Segment Open

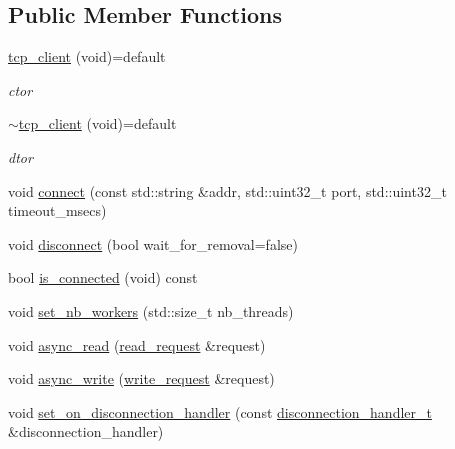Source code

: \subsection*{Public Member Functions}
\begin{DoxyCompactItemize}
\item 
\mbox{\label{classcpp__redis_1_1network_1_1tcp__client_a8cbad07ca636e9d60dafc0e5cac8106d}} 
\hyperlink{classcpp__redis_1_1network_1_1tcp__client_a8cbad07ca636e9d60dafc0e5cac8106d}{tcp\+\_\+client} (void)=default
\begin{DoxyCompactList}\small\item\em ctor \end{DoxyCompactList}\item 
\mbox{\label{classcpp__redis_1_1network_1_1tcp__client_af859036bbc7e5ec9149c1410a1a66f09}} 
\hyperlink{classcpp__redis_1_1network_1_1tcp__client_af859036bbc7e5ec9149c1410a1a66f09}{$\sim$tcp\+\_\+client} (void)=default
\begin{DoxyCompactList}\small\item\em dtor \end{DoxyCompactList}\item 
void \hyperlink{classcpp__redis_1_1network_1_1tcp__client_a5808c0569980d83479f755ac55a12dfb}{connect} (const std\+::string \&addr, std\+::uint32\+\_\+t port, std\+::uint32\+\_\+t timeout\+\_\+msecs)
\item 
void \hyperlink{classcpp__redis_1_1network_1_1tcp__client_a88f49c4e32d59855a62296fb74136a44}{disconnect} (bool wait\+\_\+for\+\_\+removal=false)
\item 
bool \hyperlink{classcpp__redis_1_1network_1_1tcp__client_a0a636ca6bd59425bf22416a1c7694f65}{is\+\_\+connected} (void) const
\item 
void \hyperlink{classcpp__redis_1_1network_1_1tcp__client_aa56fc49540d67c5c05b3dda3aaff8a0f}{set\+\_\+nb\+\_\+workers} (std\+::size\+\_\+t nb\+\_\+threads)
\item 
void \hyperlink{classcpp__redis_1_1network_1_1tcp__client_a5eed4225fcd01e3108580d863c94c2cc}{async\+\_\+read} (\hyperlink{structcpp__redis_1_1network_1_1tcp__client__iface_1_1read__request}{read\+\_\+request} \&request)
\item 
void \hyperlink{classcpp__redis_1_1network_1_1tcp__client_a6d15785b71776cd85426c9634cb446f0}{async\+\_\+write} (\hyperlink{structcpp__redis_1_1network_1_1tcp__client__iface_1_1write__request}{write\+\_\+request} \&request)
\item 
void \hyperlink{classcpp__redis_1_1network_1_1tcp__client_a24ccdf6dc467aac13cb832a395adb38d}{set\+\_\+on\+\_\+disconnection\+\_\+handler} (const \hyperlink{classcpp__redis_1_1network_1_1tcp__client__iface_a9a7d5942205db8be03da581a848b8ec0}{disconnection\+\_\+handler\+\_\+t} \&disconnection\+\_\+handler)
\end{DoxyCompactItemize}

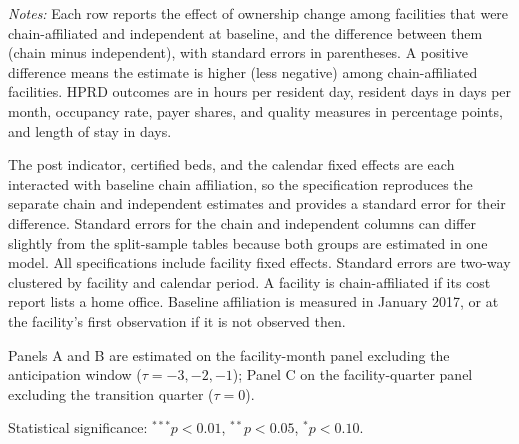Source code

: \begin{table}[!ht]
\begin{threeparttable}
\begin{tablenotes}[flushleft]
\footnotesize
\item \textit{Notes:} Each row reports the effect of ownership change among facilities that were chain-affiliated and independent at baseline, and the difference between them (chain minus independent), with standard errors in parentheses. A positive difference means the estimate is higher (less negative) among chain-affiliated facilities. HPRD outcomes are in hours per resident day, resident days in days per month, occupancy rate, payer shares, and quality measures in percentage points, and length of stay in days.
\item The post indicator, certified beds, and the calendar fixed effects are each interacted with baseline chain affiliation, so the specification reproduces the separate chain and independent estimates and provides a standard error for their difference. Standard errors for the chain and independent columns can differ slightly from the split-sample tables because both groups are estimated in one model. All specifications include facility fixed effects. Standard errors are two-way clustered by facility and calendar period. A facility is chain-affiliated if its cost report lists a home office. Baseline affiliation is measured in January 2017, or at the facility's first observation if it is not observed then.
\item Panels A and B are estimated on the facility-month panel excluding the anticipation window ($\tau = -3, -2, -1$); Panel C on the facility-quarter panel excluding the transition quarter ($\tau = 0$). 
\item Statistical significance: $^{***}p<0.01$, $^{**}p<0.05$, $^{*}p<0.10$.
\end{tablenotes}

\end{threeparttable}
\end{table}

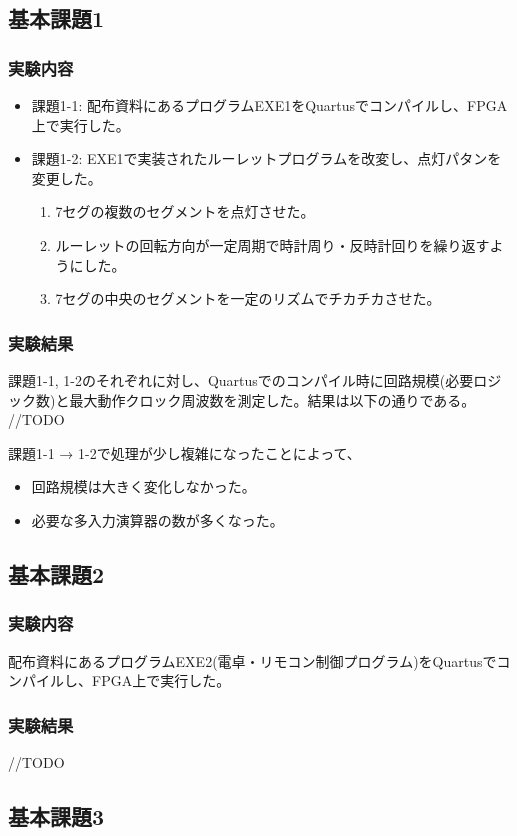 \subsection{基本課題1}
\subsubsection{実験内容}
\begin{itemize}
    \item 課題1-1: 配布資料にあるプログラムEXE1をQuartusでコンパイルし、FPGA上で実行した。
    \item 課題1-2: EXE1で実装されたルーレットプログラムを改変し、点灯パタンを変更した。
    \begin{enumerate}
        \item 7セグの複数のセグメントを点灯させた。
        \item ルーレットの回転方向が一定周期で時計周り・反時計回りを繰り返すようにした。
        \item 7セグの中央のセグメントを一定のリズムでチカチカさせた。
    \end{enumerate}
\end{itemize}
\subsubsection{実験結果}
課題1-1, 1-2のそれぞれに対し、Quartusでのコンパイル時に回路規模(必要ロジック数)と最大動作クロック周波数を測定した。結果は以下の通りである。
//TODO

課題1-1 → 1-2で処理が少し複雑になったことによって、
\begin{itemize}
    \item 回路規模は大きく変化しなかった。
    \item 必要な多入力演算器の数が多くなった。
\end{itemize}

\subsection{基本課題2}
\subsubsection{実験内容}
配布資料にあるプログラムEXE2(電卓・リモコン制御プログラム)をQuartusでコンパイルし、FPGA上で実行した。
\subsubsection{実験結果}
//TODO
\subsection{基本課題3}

Segment Closed
Segment Open

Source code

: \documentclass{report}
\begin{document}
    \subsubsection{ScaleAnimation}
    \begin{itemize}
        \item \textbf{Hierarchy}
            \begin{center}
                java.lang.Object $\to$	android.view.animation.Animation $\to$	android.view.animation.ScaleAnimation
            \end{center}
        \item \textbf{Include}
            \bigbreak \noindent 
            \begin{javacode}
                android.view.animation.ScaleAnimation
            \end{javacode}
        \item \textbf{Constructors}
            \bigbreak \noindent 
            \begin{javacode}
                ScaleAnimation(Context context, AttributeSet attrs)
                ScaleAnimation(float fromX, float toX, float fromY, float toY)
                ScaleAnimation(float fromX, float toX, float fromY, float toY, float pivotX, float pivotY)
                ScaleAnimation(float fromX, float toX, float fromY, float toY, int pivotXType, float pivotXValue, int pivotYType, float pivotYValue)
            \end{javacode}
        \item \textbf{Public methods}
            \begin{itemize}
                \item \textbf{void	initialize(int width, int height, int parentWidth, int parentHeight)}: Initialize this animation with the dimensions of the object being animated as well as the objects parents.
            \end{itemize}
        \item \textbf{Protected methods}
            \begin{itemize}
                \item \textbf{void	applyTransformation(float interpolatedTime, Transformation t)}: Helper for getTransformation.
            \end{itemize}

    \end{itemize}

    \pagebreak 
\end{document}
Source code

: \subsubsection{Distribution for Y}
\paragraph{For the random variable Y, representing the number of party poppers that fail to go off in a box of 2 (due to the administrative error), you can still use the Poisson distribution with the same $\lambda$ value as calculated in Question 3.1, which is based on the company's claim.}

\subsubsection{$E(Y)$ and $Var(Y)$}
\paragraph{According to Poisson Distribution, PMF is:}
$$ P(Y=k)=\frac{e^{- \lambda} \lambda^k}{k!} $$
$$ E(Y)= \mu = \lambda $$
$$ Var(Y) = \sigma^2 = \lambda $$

Segment Closed

__Try it__
Wherever the word "facility" turns up in the records, copy out the line it is on.

__Answer for the task__
\item The post indicator, certified beds, and the calendar fixed effects are each interacted with baseline chain affiliation, so the specification reproduces the separate chain and independent estimates and provides a standard error for their difference. Standard errors for the chain and independent columns can differ slightly from the split-sample tables because both groups are estimated in one model. All specifications include facility fixed effects. Standard errors are two-way clustered by facility and calendar period. A facility is chain-affiliated if its cost report lists a home office. Baseline affiliation is measured in January 2017, or at the facility's first observation if it is not observed then.
\item Panels A and B are estimated on the facility-month panel excluding the anticipation window ($\tau = -3, -2, -1$); Panel C on the facility-quarter panel excluding the transition quarter ($\tau = 0$). 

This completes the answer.